╭─ Records to process

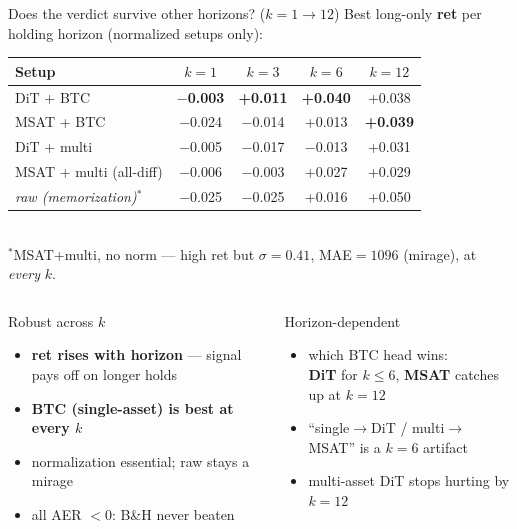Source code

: \documentclass[10pt,aspectratio=169]{beamer}
\newcommand{\gd}[1]{\textbf{\textcolor{good}{#1}}}
\newcommand{\bd}[1]{\textcolor{bad}{#1}}
\begin{document}
\begin{frame}{Does the verdict survive other horizons? \hfill\normalfont\small($k{=}1\!\to\!12$)}
\centering\small
\setlength{\tabcolsep}{9pt}
Best long-only \textbf{ret} per holding horizon (normalized setups only):
\\[0.5em]
\begin{tabular}{@{}l cccc@{}}
\toprule
Setup & $k{=}1$ & $k{=}3$ & $k{=}6$ & $k{=}12$ \\ \midrule
DiT + BTC                & \gd{$-$0.003} & \gd{+0.011} & \gd{+0.040} & +0.038 \\
MSAT + BTC               & $-$0.024 & $-$0.014 & +0.013 & \gd{+0.039} \\
DiT + multi              & $-$0.005 & $-$0.017 & $-$0.013 & +0.031 \\
MSAT + multi (all-diff)  & $-$0.006 & $-$0.003 & +0.027 & +0.029 \\ \midrule
\emph{raw (memorization)}$^\ast$ & \bd{$-$0.025} & \bd{$-$0.025} & \bd{+0.016} & \bd{+0.050} \\
\bottomrule
\end{tabular}
\\[0.5em]
{\scriptsize $^\ast$MSAT+multi, no norm --- high ret but $\sigma{=}0.41$, MAE${=}1096$ (mirage), at \emph{every} $k$.}
\\[0.6em]
\begin{columns}[T]
\begin{block}{Robust across $k$}
\footnotesize
\begin{itemize}\itemsep1pt
\item \gd{ret rises with horizon} --- signal pays off on longer holds
\item \gd{BTC (single-asset) is best at every $k$}
\item normalization essential; raw stays a mirage
\item \bd{all AER $<0$}: B\&H never beaten
\end{itemize}
\end{block}
\begin{block}{Horizon-dependent}
\footnotesize
\begin{itemize}\itemsep1pt
\item which BTC head wins: \\ \gd{DiT} for $k\!\le\!6$, \gd{MSAT} catches up at $k{=}12$
\item ``single$\to$DiT / multi$\to$MSAT'' is a \bd{$k{=}6$ artifact}
\item multi-asset DiT stops hurting by $k{=}12$
\end{itemize}
\end{block}
\end{columns}
\end{frame}
\end{document}

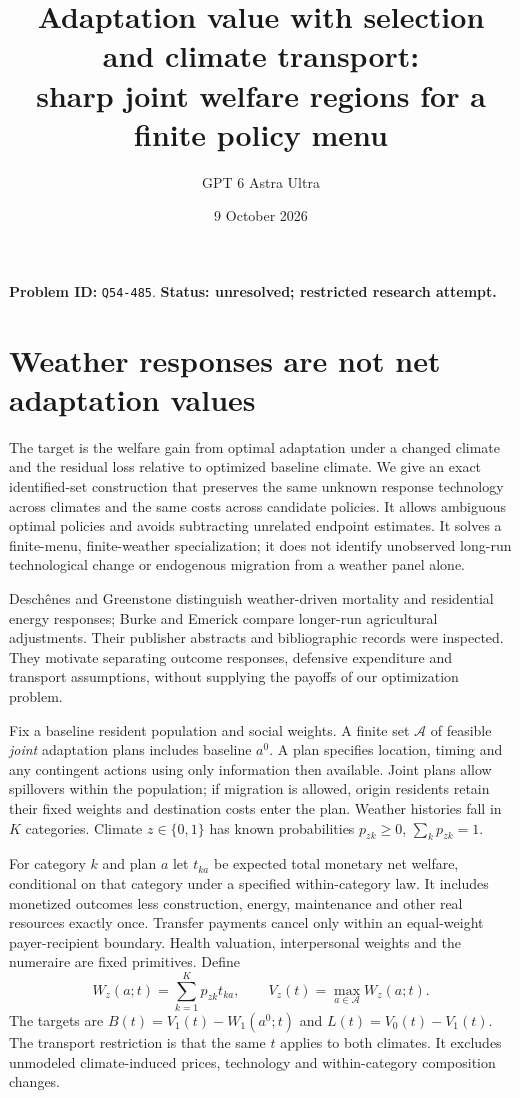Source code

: \documentclass[11pt]{article}
\title{Adaptation value with selection and climate transport:\\sharp joint welfare regions for a finite policy menu}
\author{GPT 6 Astra Ultra}
\date{9 October 2026}
\begin{document}
\maketitle
\noindent\textbf{Problem ID:} \texttt{Q54-485}. \textbf{Status: unresolved; restricted research attempt.}

\section{Weather responses are not net adaptation values}
The target is the welfare gain from optimal adaptation under a changed
climate and the residual loss relative to optimized baseline climate.
We give an exact identified-set construction that preserves the same
unknown response technology across climates and the same costs across
candidate policies. It allows ambiguous optimal policies and avoids
subtracting unrelated endpoint estimates. It solves a finite-menu,
finite-weather specialization; it does not identify unobserved long-run
technological change or endogenous migration from a weather panel alone.

Desch\^enes and Greenstone \cite{DG} distinguish weather-driven mortality
and residential energy responses; Burke and Emerick \cite{BE} compare
longer-run agricultural adjustments. Their publisher abstracts and
bibliographic records were inspected. They motivate separating outcome
responses, defensive expenditure and transport assumptions, without
supplying the payoffs of our optimization problem.

Fix a baseline resident population and social weights. A finite set
$\mathcal A$ of feasible \emph{joint} adaptation plans includes baseline
$a^0$. A plan specifies location, timing and any contingent actions using
only information then available. Joint plans allow spillovers within the
population; if migration is allowed, origin residents retain their fixed
weights and destination costs enter the plan. Weather histories fall in
$K$ categories. Climate $z\in\{0,1\}$ has known probabilities
$p_{zk}\geq0$, $\sum_kp_{zk}=1$.

For category $k$ and plan $a$ let $t_{ka}$ be expected total monetary net
welfare, conditional on that category under a specified within-category
law. It includes monetized outcomes less construction, energy,
maintenance and other real resources exactly once. Transfer payments
cancel only within an equal-weight payer-recipient boundary. Health
valuation, interpersonal weights and the numeraire are fixed primitives.
Define
\[
 W_z(a;t)=\sum_{k=1}^Kp_{zk}t_{ka},\qquad
 V_z(t)=\max_{a\in\mathcal A}W_z(a;t).
\]
The targets are $B(t)=V_1(t)-W_1(a^0;t)$ and
$L(t)=V_0(t)-V_1(t)$. The transport restriction is that the same $t$
applies to both climates. It excludes unmodeled climate-induced prices,
technology and within-category composition changes.
\end{document}
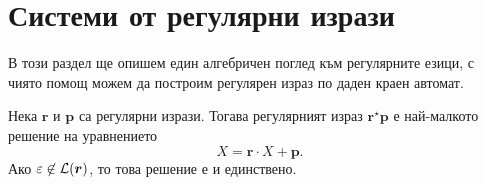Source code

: \section{Системи от регулярни изрази}

В този раздел ще опишем един алгебричен поглед към регулярните езици, с чиято помощ можем да построим регулярен израз по даден краен автомат.

\begin{important}
  \begin{lemma}
    \label{lem:regular:system:arden}
    Нека $\bm{r}$  и $\bm{p}$ са регулярни изрази.
    Тогава регулярният израз $\bm{r}^\star \bm{p}$ е най-малкото решение на уравнението
    \begin{equation}
      \label{eq:system:arden}
      X = \bm{r} \cdot X + \bm{p}.
    \end{equation}
    Ако $\varepsilon  \not \in \mathcal{L}(\bm{r})$, то това решение е и единствено.
  \end{lemma}
\end{important}

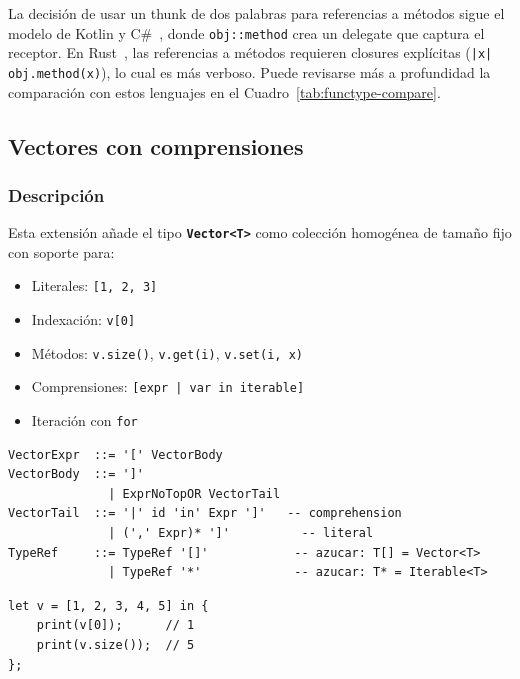 \documentclass[12pt, a4paper]{article}
\begin{document}
La decisión de usar un thunk de dos palabras para referencias a métodos sigue
el modelo de Kotlin y C\#~\cite{jemerov2017}, donde \texttt{obj::method} crea un delegate que
captura el receptor. En Rust~\cite{klabnik2019}, las referencias a métodos requieren closures
explícitas (\texttt{|x| obj.method(x)}), lo cual es más verboso. Puede revisarse más a profundidad la comparación con estos lenguajes en el Cuadro~\ref{tab:functype-compare}.

\newpage %

\subsection{Vectores con comprensiones}

\subsubsection{Descripción}

Esta extensión añade el tipo \textbf{\texttt{Vector<T>}} como colección
homogénea de tamaño fijo con soporte para:
\begin{itemize}
    \item Literales: \texttt{[1, 2, 3]}
    \item Indexación: \texttt{v[0]}
    \item Métodos: \texttt{v.size()}, \texttt{v.get(i)}, \texttt{v.set(i, x)}
    \item Comprensiones: \texttt{[expr | var in iterable]}
    \item Iteración con \texttt{for}
\end{itemize}

\begin{lstlisting}[language={},caption={Gramática BNF de vectores},
                   label=lst:vec-bnf]
VectorExpr  ::= '[' VectorBody
VectorBody  ::= ']'
              | ExprNoTopOR VectorTail
VectorTail  ::= '|' id 'in' Expr ']'   -- comprehension
              | (',' Expr)* ']'          -- literal
TypeRef     ::= TypeRef '[]'            -- azucar: T[] = Vector<T>
              | TypeRef '*'             -- azucar: T* = Iterable<T>
\end{lstlisting}

\begin{lstlisting}[caption={Literal de vector e indexación},
                   label=lst:vec-lit]
let v = [1, 2, 3, 4, 5] in {
    print(v[0]);      // 1
    print(v.size());  // 5
};
\end{lstlisting}
\end{document}
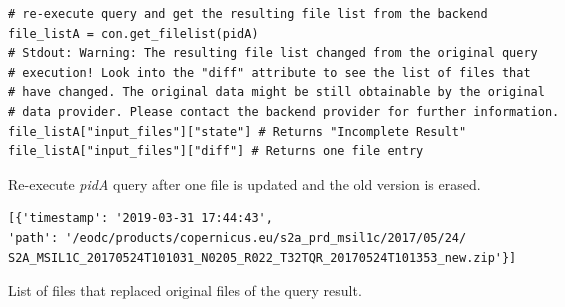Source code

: \documentclass[draft,final]{vutinfth} %
\newenvironment{code}{\captionsetup{type=listing}}{}
\begin{document}
\begin{enumerate}
	\begin{code}
		\begin{verbatim}
# re-execute query and get the resulting file list from the backend
file_listA = con.get_filelist(pidA)
# Stdout: Warning: The resulting file list changed from the original query
# execution! Look into the "diff" attribute to see the list of files that
# have changed. The original data might be still obtainable by the original 
# data provider. Please contact the backend provider for further information.
file_listA["input_files"]["state"] # Returns "Incomplete Result"
file_listA["input_files"]["diff"] # Returns one file entry
		\end{verbatim}
		\caption{Re-execute \textit{pidA} query after one file is updated and the old version is erased.}
		\label{lst:eva_datachange_7}
	\end{code}	
	
	\begin{code}
		\begin{verbatim} 
[{'timestamp': '2019-03-31 17:44:43', 
'path': '/eodc/products/copernicus.eu/s2a_prd_msil1c/2017/05/24/
S2A_MSIL1C_20170524T101031_N0205_R022_T32TQR_20170524T101353_new.zip'}]
		\end{verbatim}
		\caption{List of files that replaced original files of the query result.}
		\label{lst:eva_datachange_state}
	\end{code}


\end{enumerate}
\end{document}
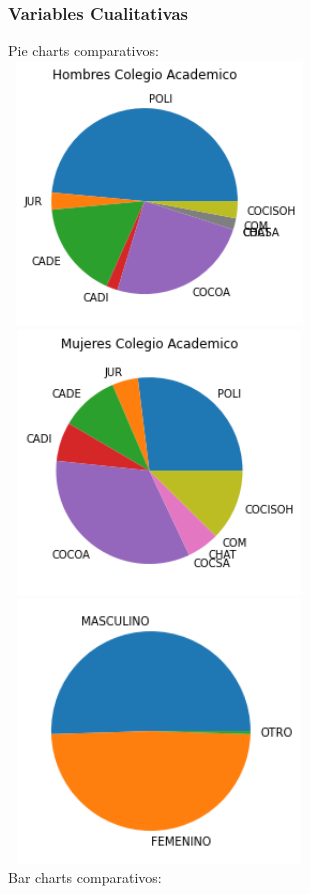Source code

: \documentclass{article}
\begin{document}
\subsubsection*{Variables Cualitativas}
Pie charts comparativos:\\
\includegraphics[width=8cm, height=7cm]{Colegio_hombres}
\includegraphics[width=8cm, height=7cm]{Colegio_mujeres}
\includegraphics[width=8cm, height=7cm]{Pie_sexo}\vspace{1cm}\\
Bar charts comparativos:\\
\end{document}
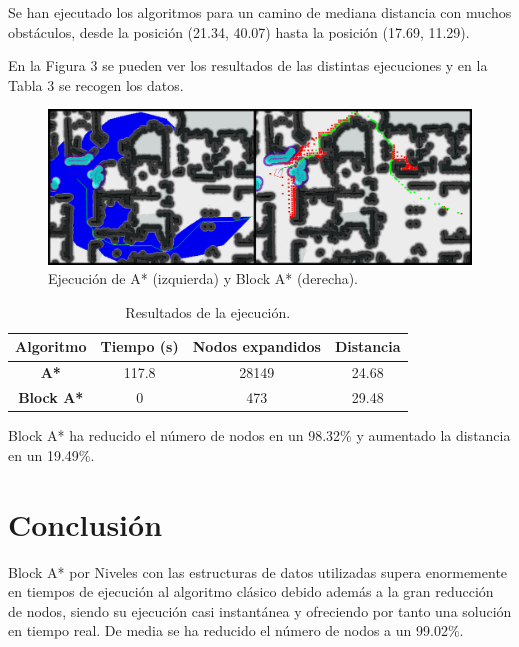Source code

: \documentclass[11pt,spanish]{article} %
\begin{document}
Se han ejecutado los algoritmos para un camino de mediana distancia con muchos obstáculos, desde la posición (21.34, 40.07) hasta la posición (17.69, 11.29).

En la Figura 3 se pueden ver los resultados de las distintas ejecuciones y en la Tabla 3 se recogen los datos.

\begin{figure}[H]
  \begin{center}
  \includegraphics[scale=.26]{3_a}
  \caption{Ejecución de A* (izquierda) y Block A* (derecha).}
  \end{center}
\end{figure}

\begin{table}[H]
\begin{center}
 \begin{tabular}{|c|c|c|c|} 
 \hline
 \rule{0cm}{0.5cm}
 \textbf{Algoritmo} & \textbf{Tiempo (s)} & \textbf{Nodos expandidos} & \textbf{Distancia} \\
 \hline\hline
 \textbf{A*}       & 117.8 & 28149 & 24.68 \\ 
 \hline
 \textbf{Block A*} & 0 & 473 & 29.48 \\
 \hline
\end{tabular}
\caption{Resultados de la ejecución.}
\end{center}
\end{table}

Block A* ha reducido el número de nodos en un 98.32\% y aumentado la distancia en un 19.49\%.

\section{Conclusión}

Block A* por Niveles con las estructuras de datos utilizadas supera enormemente en tiempos de ejecución al algoritmo clásico debido además a la gran reducción de nodos, siendo su ejecución casi instantánea y ofreciendo por tanto una solución en tiempo real. De media se ha reducido el número de nodos a un 99.02\%.
\end{document}

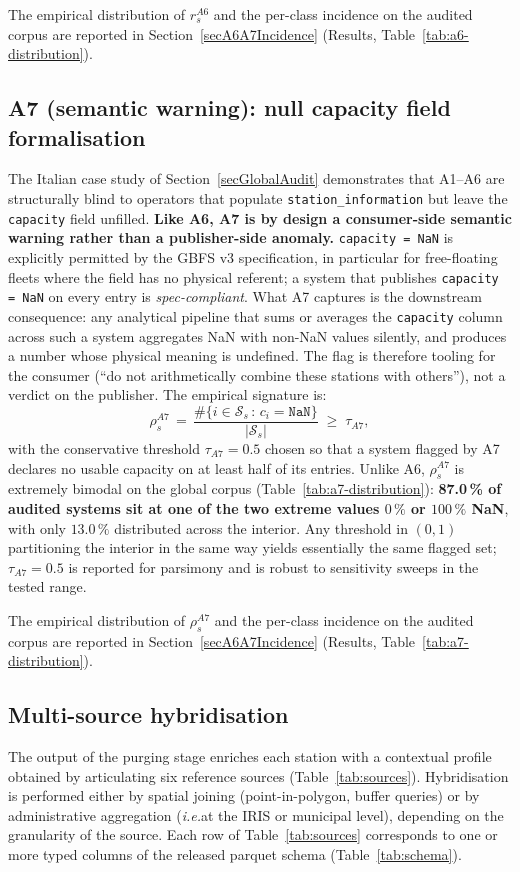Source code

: \documentclass[11pt,a4paper]{article}
\newcommand{\ie}{\emph{i.e.}}
\begin{document}
The empirical distribution of $r_s^{A6}$ and the per-class
incidence on the audited corpus are reported in
Section~\ref{secA6A7Incidence} (Results,
Table~\ref{tab:a6-distribution}).

\subsection{A7 (semantic warning): null capacity field formalisation}\label{secA7Formalisation}
The Italian case study of Section~\ref{secGlobalAudit} demonstrates
that A1--A6 are structurally blind to operators that populate
\texttt{station\_information} but leave the \texttt{capacity} field
unfilled. \textbf{Like A6, A7 is by design a consumer-side
semantic warning rather than a publisher-side anomaly.} \texttt{capacity = NaN} is
explicitly permitted by the GBFS v3 specification, in particular
for free-floating fleets where the field has no physical referent;
a system that publishes \texttt{capacity = NaN} on every entry is
\emph{spec-compliant}. What A7 captures is the downstream
consequence: any analytical pipeline that sums or averages the
\texttt{capacity} column across such a system aggregates NaN with
non-NaN values silently, and produces a number whose physical
meaning is undefined. The flag is therefore tooling for the
consumer (``do not arithmetically combine these stations with
others''), not a verdict on the publisher. The empirical signature
is:
\begin{equation}
\rho_s^{A7} \,=\,
\frac{\#\{i \in \mathcal{S}_s \,:\, c_i = \mathtt{NaN}\}}{|\mathcal{S}_s|}
\;\geq\; \tau_{A7},
\end{equation}
with the conservative threshold $\tau_{A7} = 0.5$ chosen so that a
system flagged by A7 declares no usable capacity on at least half
of its entries. Unlike A6, $\rho_s^{A7}$ is extremely bimodal on
the global corpus
(Table~\ref{tab:a7-distribution}): \textbf{87.0\,\% of audited
systems sit at one of the two extreme values $0\,\%$ or $100\,\%$
NaN}, with only $13.0\,\%$ distributed across the interior. Any
threshold in $(0, 1)$ partitioning the interior in the same way
yields essentially the same flagged set; $\tau_{A7} = 0.5$ is
reported for parsimony and is robust to sensitivity sweeps in the
tested range.

The empirical distribution of $\rho_s^{A7}$ and the
per-class incidence on the audited corpus are reported in
Section~\ref{secA6A7Incidence} (Results,
Table~\ref{tab:a7-distribution}).

\subsection{Multi-source hybridisation}
The output of the purging stage enriches each station with a
contextual profile obtained by articulating six reference sources
(Table~\ref{tab:sources}). Hybridisation is performed either by
spatial joining (point-in-polygon, buffer queries) or by
administrative aggregation (\ie at the IRIS or municipal level),
depending on the granularity of the source. Each row of
Table~\ref{tab:sources} corresponds to one or more typed columns
of the released parquet schema (Table~\ref{tab:schema}).
\end{document}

╰─

### Work item
Only the lines above from the line with "The Italian case" to the line with "design a consumer-side", those two lines included, should be reproduced exactly.

### Exercise answer
The Italian case study of Section~\ref{secGlobalAudit} demonstrates
that A1--A6 are structurally blind to operators that populate
\texttt{station\_information} but leave the \texttt{capacity} field
unfilled. \textbf{Like A6, A7 is by design a consumer-side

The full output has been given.